Records excerpted from a collection
_ _ _ _

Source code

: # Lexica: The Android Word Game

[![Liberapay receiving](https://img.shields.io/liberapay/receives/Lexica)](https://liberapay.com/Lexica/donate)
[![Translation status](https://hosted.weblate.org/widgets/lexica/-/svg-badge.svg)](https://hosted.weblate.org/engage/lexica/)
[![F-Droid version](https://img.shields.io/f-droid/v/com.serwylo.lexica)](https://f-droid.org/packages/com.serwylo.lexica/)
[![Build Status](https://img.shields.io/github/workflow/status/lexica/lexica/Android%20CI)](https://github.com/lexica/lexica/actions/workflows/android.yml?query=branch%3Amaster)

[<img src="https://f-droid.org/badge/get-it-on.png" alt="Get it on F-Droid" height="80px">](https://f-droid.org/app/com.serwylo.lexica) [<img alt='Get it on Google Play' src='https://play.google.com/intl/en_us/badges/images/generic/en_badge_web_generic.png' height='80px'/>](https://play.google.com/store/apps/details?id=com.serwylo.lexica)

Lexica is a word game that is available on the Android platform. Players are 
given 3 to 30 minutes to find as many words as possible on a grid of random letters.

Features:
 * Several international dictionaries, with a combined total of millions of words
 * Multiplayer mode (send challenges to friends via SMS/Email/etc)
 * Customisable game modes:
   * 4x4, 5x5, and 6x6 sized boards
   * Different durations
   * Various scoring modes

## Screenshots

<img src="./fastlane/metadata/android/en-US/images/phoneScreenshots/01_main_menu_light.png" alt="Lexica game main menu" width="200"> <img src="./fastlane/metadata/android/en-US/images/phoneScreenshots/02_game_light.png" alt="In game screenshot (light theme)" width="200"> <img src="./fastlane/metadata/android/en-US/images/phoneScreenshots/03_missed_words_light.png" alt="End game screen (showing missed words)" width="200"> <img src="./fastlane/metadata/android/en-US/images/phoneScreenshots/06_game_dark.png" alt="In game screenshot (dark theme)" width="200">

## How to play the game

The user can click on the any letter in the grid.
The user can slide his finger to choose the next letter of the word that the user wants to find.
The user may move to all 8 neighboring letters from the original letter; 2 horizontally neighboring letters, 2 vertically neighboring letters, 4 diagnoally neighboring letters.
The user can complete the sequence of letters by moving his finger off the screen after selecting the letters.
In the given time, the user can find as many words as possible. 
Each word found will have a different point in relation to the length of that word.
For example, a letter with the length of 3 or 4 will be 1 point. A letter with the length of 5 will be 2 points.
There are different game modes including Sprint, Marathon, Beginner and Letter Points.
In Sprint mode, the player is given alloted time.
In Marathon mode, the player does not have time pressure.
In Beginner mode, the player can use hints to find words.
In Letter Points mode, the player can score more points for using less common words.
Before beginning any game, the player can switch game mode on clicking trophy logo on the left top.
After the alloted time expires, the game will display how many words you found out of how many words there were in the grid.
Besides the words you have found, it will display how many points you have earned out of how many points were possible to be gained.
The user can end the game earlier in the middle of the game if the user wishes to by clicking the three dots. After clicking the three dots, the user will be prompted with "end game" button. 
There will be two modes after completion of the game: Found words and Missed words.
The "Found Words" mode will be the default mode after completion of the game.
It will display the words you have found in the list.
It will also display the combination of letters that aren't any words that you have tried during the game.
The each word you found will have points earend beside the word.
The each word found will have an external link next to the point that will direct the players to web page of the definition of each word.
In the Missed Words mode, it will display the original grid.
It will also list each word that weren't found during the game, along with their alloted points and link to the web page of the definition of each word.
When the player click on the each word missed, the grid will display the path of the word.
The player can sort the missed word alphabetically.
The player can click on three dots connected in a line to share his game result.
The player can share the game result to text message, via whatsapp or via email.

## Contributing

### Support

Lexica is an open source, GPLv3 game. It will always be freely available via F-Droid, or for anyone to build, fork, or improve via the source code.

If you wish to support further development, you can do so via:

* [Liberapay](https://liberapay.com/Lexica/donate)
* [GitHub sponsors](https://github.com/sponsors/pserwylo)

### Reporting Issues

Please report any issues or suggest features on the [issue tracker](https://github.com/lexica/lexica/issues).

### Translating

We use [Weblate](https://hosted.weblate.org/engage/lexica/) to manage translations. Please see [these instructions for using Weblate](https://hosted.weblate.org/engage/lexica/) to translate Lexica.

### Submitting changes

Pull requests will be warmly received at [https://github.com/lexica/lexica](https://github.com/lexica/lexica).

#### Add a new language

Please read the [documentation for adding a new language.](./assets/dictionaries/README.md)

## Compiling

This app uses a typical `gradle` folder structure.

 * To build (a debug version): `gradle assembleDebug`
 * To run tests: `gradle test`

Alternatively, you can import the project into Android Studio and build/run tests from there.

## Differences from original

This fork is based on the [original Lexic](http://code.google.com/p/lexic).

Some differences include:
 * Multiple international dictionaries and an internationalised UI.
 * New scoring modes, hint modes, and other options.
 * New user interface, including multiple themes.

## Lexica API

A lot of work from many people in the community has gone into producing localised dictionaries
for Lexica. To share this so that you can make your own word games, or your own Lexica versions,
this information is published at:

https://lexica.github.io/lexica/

_ _ _ _

- _About this task_
Above are some lines. Repeat exactly, and only, those from the line that has "In Marathon mode, the" through the line that has "Before beginning any".

- _Task output_
In Marathon mode, the player does not have time pressure.
In Beginner mode, the player can use hints to find words.
In Letter Points mode, the player can score more points for using less common words.
Before beginning any game, the player can switch game mode on clicking trophy logo on the left top.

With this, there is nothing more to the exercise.